Marguet, der in Lausanne geboren ist, war mit dem Tag trotzdem zufrieden. Nervös sei er zwar gewesen, da er nicht wusste, wo er nach der langen Zwangs-Pause gegenüber der Konkurrenz stand. Er hätte aber nicht gedacht, dass er so gut mitfahren könne: «Ich hatte keinen schlechten Tag. Dass ich von den Krämpfen gebremst wurde, war schade, denn ich dachte, dass bei der Elite durchaus ein Platz auf dem Podest möglich ist.»
Nach vorne blicken
Solch ein Vorfall ist für den 25-Jährigen jedoch kein Grund, den Kopf in den Sand zu stecken. «Klar frage ich mich, wieso das passieren musste. Aber das bringt mich in so einem Moment nicht weiter. Wichtig ist, nach vorne zu schauen und sich auf das Neue zu konzentrieren», meint der Romand. Bald steht der erste internationale Start seit der Sperre auf dem Programm: Vom 10. bis 15. Juli fährt Marguet zusammen mit Franco Marvulli ein Sechs-Tage-Rennen in Italien. «Mein letzter internationaler Auftritt liegt ein Jahr zurück. Daher bin ich sicher die Tage vorher nervös, aber ich bin zuversichtlich, dass sich das bis zum Beginn legen wird», meint Marguet.

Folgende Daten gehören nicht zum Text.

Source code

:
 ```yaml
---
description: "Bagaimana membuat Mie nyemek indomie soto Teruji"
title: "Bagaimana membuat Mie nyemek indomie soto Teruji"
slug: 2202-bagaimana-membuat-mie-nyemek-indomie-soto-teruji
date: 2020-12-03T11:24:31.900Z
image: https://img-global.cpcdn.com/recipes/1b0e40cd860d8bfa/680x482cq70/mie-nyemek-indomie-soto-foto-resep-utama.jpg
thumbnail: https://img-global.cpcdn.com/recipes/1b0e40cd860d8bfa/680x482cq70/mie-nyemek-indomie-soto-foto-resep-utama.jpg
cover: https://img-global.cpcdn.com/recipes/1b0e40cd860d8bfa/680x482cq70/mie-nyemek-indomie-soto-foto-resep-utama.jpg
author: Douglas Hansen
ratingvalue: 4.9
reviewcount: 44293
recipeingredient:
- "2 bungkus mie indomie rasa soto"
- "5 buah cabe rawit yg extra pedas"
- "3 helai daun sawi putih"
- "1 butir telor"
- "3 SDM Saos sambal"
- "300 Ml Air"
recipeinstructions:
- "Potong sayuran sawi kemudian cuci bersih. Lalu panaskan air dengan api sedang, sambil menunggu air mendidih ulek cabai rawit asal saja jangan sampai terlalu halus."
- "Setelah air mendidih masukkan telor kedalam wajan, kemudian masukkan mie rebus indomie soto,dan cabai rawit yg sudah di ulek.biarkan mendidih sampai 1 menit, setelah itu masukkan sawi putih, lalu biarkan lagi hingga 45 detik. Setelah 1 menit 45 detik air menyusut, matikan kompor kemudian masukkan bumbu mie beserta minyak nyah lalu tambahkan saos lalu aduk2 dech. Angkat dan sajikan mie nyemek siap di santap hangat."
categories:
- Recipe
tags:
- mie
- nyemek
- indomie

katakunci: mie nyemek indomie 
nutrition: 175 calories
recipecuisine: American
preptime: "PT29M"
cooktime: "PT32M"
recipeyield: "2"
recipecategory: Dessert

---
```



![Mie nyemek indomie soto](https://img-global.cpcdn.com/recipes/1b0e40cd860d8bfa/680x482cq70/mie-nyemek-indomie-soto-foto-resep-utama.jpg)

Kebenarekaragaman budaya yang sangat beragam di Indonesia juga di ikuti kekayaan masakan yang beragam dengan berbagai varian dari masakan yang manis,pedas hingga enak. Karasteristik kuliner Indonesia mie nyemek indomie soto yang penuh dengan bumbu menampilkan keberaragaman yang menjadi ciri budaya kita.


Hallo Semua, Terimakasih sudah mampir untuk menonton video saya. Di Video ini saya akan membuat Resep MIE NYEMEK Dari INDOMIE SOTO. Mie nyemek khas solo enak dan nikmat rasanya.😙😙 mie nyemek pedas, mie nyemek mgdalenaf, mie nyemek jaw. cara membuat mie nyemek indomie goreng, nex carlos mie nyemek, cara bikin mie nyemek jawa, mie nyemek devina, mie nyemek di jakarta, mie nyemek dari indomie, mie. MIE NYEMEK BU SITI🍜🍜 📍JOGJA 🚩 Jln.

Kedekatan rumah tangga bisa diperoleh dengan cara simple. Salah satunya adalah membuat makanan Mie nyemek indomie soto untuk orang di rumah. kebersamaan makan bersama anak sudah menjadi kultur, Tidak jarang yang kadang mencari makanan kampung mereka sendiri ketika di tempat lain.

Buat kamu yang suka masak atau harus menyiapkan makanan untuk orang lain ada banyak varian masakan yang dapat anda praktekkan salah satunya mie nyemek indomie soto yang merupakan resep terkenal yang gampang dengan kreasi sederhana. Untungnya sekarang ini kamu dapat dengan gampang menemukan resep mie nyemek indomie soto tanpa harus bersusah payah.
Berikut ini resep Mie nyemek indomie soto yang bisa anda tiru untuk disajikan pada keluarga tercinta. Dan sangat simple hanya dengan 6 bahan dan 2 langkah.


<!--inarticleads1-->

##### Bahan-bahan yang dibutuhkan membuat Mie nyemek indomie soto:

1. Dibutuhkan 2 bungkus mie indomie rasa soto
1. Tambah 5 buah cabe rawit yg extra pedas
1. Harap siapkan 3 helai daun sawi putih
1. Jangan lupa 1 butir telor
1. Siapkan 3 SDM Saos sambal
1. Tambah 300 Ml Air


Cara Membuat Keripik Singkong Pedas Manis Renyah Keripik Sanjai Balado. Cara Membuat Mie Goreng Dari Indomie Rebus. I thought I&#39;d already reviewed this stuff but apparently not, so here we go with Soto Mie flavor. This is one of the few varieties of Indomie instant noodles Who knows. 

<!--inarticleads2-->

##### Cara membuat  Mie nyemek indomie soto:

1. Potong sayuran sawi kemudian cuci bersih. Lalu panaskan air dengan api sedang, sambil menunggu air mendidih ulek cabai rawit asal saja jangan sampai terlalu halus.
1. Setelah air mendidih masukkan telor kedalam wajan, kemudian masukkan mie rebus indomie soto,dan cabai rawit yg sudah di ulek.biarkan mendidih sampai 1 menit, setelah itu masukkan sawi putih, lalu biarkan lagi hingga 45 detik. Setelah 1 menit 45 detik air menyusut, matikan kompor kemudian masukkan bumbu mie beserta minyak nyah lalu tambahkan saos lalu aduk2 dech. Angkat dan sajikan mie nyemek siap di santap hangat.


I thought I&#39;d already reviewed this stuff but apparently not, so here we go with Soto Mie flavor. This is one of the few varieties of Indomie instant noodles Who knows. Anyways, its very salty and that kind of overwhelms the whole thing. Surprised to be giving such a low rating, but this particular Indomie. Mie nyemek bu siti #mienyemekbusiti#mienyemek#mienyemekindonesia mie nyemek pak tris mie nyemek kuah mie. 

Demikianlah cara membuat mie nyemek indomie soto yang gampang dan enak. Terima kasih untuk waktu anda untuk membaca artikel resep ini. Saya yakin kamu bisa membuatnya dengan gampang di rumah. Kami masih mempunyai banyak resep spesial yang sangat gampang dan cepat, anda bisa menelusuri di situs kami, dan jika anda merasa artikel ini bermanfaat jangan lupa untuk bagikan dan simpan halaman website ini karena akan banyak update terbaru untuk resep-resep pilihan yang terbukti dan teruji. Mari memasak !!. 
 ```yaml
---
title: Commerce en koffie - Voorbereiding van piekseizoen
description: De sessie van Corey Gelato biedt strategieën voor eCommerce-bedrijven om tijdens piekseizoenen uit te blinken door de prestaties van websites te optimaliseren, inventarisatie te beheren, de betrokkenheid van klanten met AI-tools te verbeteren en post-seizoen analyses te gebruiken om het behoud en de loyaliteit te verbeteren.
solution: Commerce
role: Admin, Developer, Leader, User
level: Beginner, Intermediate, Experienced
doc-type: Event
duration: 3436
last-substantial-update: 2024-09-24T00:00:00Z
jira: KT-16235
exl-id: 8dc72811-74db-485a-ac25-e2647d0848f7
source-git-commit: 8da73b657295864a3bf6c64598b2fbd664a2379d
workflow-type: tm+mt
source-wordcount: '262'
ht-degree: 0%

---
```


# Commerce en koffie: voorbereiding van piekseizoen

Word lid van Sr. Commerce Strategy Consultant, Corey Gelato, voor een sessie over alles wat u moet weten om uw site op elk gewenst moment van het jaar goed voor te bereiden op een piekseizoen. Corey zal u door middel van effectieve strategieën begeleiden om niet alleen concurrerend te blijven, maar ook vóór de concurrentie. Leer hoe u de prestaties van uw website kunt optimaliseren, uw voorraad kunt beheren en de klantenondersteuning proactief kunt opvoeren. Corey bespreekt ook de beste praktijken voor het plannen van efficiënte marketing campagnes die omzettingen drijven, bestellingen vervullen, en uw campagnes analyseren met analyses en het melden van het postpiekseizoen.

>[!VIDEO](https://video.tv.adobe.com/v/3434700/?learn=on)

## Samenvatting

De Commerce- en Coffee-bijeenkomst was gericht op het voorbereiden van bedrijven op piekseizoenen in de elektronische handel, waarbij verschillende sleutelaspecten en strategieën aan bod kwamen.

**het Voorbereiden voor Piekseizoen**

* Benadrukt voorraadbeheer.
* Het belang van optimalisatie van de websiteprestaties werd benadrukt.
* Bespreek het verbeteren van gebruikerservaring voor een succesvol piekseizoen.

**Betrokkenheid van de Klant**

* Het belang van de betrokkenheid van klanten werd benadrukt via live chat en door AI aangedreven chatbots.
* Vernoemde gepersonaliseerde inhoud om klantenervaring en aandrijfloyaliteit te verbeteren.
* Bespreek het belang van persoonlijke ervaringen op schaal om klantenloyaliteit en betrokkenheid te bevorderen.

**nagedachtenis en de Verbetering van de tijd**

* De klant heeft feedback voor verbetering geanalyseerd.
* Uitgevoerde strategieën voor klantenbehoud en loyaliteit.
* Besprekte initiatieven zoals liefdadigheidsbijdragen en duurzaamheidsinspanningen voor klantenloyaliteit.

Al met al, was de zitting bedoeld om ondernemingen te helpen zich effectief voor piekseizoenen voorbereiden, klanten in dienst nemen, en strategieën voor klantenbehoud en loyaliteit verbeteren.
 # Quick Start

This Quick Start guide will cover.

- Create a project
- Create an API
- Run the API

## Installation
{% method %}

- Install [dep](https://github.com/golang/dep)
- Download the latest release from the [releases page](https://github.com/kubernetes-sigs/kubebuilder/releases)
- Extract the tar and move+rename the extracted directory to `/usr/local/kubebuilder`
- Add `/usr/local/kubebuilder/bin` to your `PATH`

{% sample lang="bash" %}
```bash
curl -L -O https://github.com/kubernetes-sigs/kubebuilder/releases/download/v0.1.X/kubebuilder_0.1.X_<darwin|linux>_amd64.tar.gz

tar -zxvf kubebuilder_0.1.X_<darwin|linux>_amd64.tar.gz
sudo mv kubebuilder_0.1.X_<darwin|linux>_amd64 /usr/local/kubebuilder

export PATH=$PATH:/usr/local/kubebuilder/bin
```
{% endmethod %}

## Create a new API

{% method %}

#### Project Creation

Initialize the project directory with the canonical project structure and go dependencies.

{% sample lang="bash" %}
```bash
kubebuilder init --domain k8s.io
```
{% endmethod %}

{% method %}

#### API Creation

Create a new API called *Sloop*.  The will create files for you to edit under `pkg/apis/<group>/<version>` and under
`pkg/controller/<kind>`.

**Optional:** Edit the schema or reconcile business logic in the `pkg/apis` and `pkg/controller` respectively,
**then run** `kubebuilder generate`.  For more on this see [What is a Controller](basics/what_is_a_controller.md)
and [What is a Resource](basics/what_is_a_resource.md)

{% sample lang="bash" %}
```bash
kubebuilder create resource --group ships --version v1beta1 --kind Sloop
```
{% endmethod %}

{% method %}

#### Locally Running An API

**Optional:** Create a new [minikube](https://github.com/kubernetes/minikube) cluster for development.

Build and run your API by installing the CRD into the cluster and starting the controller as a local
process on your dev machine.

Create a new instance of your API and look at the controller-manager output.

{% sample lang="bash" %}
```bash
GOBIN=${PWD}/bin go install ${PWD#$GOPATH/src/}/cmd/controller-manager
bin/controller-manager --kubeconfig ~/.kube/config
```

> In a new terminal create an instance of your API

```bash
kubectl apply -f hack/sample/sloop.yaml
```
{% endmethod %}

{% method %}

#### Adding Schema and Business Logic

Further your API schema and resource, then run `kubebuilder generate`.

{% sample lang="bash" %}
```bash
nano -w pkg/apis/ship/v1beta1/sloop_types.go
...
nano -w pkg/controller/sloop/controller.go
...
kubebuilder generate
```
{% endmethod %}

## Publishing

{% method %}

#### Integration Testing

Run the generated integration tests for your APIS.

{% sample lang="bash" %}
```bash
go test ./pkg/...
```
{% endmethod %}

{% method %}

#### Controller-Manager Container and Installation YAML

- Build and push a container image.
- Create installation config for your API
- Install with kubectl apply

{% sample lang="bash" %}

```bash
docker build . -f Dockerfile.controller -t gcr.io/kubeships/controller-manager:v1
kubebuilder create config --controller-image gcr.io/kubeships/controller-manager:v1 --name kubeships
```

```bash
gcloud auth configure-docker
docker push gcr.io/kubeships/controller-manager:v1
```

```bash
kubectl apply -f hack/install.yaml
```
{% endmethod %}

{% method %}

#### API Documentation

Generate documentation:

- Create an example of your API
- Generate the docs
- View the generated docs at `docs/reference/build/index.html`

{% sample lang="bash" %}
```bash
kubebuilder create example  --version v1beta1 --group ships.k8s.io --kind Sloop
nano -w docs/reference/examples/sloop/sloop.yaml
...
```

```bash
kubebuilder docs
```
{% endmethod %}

Am 16. und 17. Juli steht dann die Schweizer Meisterschaft auf der Bahn in Oerlikon an. Eine Selektion für die Weltmeisterschaft im September ist für Marguet nicht mehr möglich. Diese ist für den Radprofi, der sich am diesjährigen Kriterium in Weiach den 1. Rang holte, aber auch kein Thema gewesen: «Ich konzentriere mich jetzt vor allem auf die Bahn. Das Sechstagerennen im Hallenstadion Ende November zu gewinnen ist mein grosses Ziel.» Der Partner stehe jedoch noch nicht fest.
Locker und entspannt
Und wie sieht es bezüglich dem Druck, den er sich selbst macht, aus? «Den verspüre ich schon. Schliesslich bin ich bereits 25 Jahre alt und will noch etwas erreichen. Übertreiben tue ich aber nicht.» In der Regel gehe er relativ gelassen damit um, denn zu viel Druck schade der Konzentration. Den Tag vor einem Rennen strukturiert Marguet daher relativ easy: «Ich mache ein lockeres Fahrtraining und entspanne mich danach zu Hause in Weingarten-Kalthäusern vor dem Fernseher.» Ansonsten mache er nicht mehr viel, um sich vorzubereiten, schmunzelt der Rad-Fanatiker, der schon als Kind kräftig in die Pedale getreten und die Leidenschaft für das Velofahren von seinem Vater und Grossvater geerbt hat.